#### [ACTIVITY]
Give back every entry below, unchanged.

#### [Collected data]
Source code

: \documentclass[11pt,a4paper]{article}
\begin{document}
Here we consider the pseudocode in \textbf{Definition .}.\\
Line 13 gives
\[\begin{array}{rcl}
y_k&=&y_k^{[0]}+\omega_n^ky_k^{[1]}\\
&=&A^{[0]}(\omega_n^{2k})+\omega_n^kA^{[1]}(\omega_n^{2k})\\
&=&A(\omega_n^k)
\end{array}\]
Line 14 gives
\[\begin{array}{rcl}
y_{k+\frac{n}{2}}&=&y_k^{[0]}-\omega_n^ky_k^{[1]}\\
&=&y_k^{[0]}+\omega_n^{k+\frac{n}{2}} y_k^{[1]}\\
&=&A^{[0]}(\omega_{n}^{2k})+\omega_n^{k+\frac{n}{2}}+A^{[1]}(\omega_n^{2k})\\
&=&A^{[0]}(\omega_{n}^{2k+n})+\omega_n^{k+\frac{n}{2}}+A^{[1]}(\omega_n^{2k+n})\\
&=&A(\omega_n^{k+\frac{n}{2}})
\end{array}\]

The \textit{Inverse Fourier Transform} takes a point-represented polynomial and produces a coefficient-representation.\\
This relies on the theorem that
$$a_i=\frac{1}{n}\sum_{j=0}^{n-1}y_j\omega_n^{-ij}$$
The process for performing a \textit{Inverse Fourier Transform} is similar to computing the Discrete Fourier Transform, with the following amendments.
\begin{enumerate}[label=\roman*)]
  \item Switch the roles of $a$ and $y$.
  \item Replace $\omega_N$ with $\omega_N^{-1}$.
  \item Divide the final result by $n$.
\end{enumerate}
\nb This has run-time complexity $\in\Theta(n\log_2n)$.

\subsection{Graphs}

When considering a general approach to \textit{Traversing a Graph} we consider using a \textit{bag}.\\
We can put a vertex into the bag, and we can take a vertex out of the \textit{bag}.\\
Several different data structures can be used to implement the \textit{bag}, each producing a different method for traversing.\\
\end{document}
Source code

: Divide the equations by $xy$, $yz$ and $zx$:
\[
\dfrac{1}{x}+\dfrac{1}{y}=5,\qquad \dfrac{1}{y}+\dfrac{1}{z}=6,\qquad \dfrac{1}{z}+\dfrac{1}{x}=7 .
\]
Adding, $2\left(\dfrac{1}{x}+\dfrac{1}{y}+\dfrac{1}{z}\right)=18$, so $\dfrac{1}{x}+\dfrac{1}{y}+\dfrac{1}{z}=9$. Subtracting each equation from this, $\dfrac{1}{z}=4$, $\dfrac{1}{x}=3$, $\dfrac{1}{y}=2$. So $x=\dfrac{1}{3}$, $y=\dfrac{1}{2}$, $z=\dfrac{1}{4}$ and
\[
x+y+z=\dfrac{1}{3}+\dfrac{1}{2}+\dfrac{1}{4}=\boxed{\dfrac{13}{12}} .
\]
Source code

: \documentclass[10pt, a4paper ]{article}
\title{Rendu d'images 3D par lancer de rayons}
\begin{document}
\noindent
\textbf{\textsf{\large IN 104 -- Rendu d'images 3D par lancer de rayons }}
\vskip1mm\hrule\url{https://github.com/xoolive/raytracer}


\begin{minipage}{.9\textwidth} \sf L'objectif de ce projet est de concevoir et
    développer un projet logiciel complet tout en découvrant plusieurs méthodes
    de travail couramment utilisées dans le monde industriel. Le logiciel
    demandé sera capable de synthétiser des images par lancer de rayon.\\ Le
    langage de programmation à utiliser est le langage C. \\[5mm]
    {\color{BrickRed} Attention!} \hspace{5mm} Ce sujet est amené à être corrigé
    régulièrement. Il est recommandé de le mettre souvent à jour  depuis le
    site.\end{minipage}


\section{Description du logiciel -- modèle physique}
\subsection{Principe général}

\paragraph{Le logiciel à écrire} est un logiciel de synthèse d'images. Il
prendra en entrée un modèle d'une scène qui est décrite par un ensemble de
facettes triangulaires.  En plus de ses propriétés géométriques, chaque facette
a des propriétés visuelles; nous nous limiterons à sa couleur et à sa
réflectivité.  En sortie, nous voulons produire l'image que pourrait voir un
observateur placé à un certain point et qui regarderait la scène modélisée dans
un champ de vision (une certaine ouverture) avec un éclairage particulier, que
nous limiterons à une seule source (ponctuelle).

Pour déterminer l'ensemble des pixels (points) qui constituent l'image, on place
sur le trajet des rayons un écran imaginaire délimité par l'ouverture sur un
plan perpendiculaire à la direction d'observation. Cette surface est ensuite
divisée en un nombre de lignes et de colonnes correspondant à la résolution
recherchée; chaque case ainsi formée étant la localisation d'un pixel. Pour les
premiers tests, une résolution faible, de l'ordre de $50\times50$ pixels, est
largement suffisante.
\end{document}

#### [SOLUTION TO THE PROBLEM]
Source code

: \documentclass[11pt,a4paper]{article}
\begin{document}
Here we consider the pseudocode in \textbf{Definition .}.\\
Line 13 gives
\[\begin{array}{rcl}
y_k&=&y_k^{[0]}+\omega_n^ky_k^{[1]}\\
&=&A^{[0]}(\omega_n^{2k})+\omega_n^kA^{[1]}(\omega_n^{2k})\\
&=&A(\omega_n^k)
\end{array}\]
Line 14 gives
\[\begin{array}{rcl}
y_{k+\frac{n}{2}}&=&y_k^{[0]}-\omega_n^ky_k^{[1]}\\
&=&y_k^{[0]}+\omega_n^{k+\frac{n}{2}} y_k^{[1]}\\
&=&A^{[0]}(\omega_{n}^{2k})+\omega_n^{k+\frac{n}{2}}+A^{[1]}(\omega_n^{2k})\\
&=&A^{[0]}(\omega_{n}^{2k+n})+\omega_n^{k+\frac{n}{2}}+A^{[1]}(\omega_n^{2k+n})\\
&=&A(\omega_n^{k+\frac{n}{2}})
\end{array}\]

The \textit{Inverse Fourier Transform} takes a point-represented polynomial and produces a coefficient-representation.\\
This relies on the theorem that
$$a_i=\frac{1}{n}\sum_{j=0}^{n-1}y_j\omega_n^{-ij}$$
The process for performing a \textit{Inverse Fourier Transform} is similar to computing the Discrete Fourier Transform, with the following amendments.
\begin{enumerate}[label=\roman*)]
  \item Switch the roles of $a$ and $y$.
  \item Replace $\omega_N$ with $\omega_N^{-1}$.
  \item Divide the final result by $n$.
\end{enumerate}
\nb This has run-time complexity $\in\Theta(n\log_2n)$.

\subsection{Graphs}

When considering a general approach to \textit{Traversing a Graph} we consider using a \textit{bag}.\\
We can put a vertex into the bag, and we can take a vertex out of the \textit{bag}.\\
Several different data structures can be used to implement the \textit{bag}, each producing a different method for traversing.\\
\end{document}
Source code

: Divide the equations by $xy$, $yz$ and $zx$:
\[
\dfrac{1}{x}+\dfrac{1}{y}=5,\qquad \dfrac{1}{y}+\dfrac{1}{z}=6,\qquad \dfrac{1}{z}+\dfrac{1}{x}=7 .
\]
Adding, $2\left(\dfrac{1}{x}+\dfrac{1}{y}+\dfrac{1}{z}\right)=18$, so $\dfrac{1}{x}+\dfrac{1}{y}+\dfrac{1}{z}=9$. Subtracting each equation from this, $\dfrac{1}{z}=4$, $\dfrac{1}{x}=3$, $\dfrac{1}{y}=2$. So $x=\dfrac{1}{3}$, $y=\dfrac{1}{2}$, $z=\dfrac{1}{4}$ and
\[
x+y+z=\dfrac{1}{3}+\dfrac{1}{2}+\dfrac{1}{4}=\boxed{\dfrac{13}{12}} .
\]
Source code

: \documentclass[10pt, a4paper ]{article}
\title{Rendu d'images 3D par lancer de rayons}
\begin{document}
\noindent
\textbf{\textsf{\large IN 104 -- Rendu d'images 3D par lancer de rayons }}
\vskip1mm\hrule\url{https://github.com/xoolive/raytracer}


\begin{minipage}{.9\textwidth} \sf L'objectif de ce projet est de concevoir et
    développer un projet logiciel complet tout en découvrant plusieurs méthodes
    de travail couramment utilisées dans le monde industriel. Le logiciel
    demandé sera capable de synthétiser des images par lancer de rayon.\\ Le
    langage de programmation à utiliser est le langage C. \\[5mm]
    {\color{BrickRed} Attention!} \hspace{5mm} Ce sujet est amené à être corrigé
    régulièrement. Il est recommandé de le mettre souvent à jour  depuis le
    site.\end{minipage}


\section{Description du logiciel -- modèle physique}
\subsection{Principe général}

\paragraph{Le logiciel à écrire} est un logiciel de synthèse d'images. Il
prendra en entrée un modèle d'une scène qui est décrite par un ensemble de
facettes triangulaires.  En plus de ses propriétés géométriques, chaque facette
a des propriétés visuelles; nous nous limiterons à sa couleur et à sa
réflectivité.  En sortie, nous voulons produire l'image que pourrait voir un
observateur placé à un certain point et qui regarderait la scène modélisée dans
un champ de vision (une certaine ouverture) avec un éclairage particulier, que
nous limiterons à une seule source (ponctuelle).

Pour déterminer l'ensemble des pixels (points) qui constituent l'image, on place
sur le trajet des rayons un écran imaginaire délimité par l'ouverture sur un
plan perpendiculaire à la direction d'observation. Cette surface est ensuite
divisée en un nombre de lignes et de colonnes correspondant à la résolution
recherchée; chaque case ainsi formée étant la localisation d'un pixel. Pour les
premiers tests, une résolution faible, de l'ordre de $50\times50$ pixels, est
largement suffisante.
\end{document}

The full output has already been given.